Os autores são professores da educação básica, atuantes nos

mais diversos segmentos, mas todos próximos da realidade de sala

de aula, quer atuantes junto aos alunos como docentes ou parte do

corpo pedagógico administrativo. Demonstram em seus textos

comprometimento com a educação, representando a diversidade

reinante em nosso país.

Eles já leram e estudaram os teóricos clássicos das práticas

pedagógicas. Já assistiram palestras de acadêmicos que pretendiam

apresentar soluções mágicas para os problemas contemporâneos da

educação, participaram de simpósios e congressos e tentaram se

aprimorar através de cursos de extensão e pós-graduação.

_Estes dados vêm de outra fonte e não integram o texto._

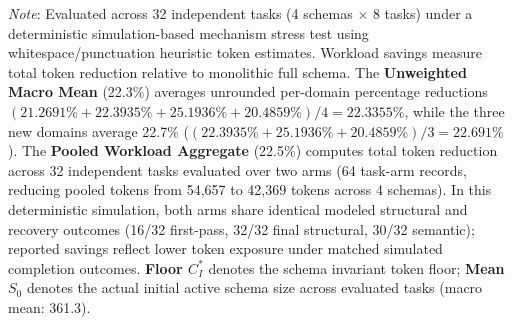 \begin{table}[t]
\begin{minipage}{\textwidth}
\textit{Note}: Evaluated across 32 independent tasks (4 schemas $\times$ 8 tasks) under a deterministic simulation-based mechanism stress test using whitespace/punctuation heuristic token estimates. Workload savings measure total token reduction relative to monolithic full schema. The \textbf{Unweighted Macro Mean} (22.3\%) averages unrounded per-domain percentage reductions $(21.2691\% + 22.3935\% + 25.1936\% + 20.4859\%) / 4 = 22.3355\%$, while the three new domains average 22.7\% ($(22.3935\% + 25.1936\% + 20.4859\%) / 3 = 22.691\%$). The \textbf{Pooled Workload Aggregate} (22.5\%) computes total token reduction across 32 independent tasks evaluated over two arms (64 task-arm records, reducing pooled tokens from 54,657 to 42,369 tokens across 4 schemas). In this deterministic simulation, both arms share identical modeled structural and recovery outcomes (16/32 first-pass, 32/32 final structural, 30/32 semantic); reported savings reflect lower token exposure under matched simulated completion outcomes. \textbf{Floor $C_I^*$} denotes the schema invariant token floor; \textbf{Mean $S_0$} denotes the actual initial active schema size across evaluated tasks (macro mean: 361.3).
\end{minipage}
\end{table}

Porém, acabaram percebendo que todo este esforço não é

capaz de satisfazer as necessidades do profissional da educação que

está na frente de batalha, diante de pessoas reais, múltiplas em seus

desejos e objetivos. Através de uma liderança segura, uniram

esforços para iniciar um longo e complexo debate, expresso pelos

textos aqui reunidos.

Talvez tenha chegado a hora de inverter a ótica em voga, os

acadêmicos, pesquisadores, políticos e administradores públicos

deveriam ler as reflexões dos professores. Poderiam aprender que a

sala de aula é mais rica do que se imagina, podendo render frutos

capazes de contribuir para construção do progresso do

conhecimento rumo a um futuro melhor para todos.

Que a iniciativa seja seguida por outros, possibilitando um

dialogo continuo entre educadores e leitores através do tempo e

espaço.

Prof. Dr. Fábio Pestana Ramos

Editor da publicação técnico cientifica "Para entender a história...”

(ISSN: 2179-4111): http://fabiopestanaramos.blospot.com

Doutor em Ciências (História Social) pela USP.

MBA em Gestão de Pessoas.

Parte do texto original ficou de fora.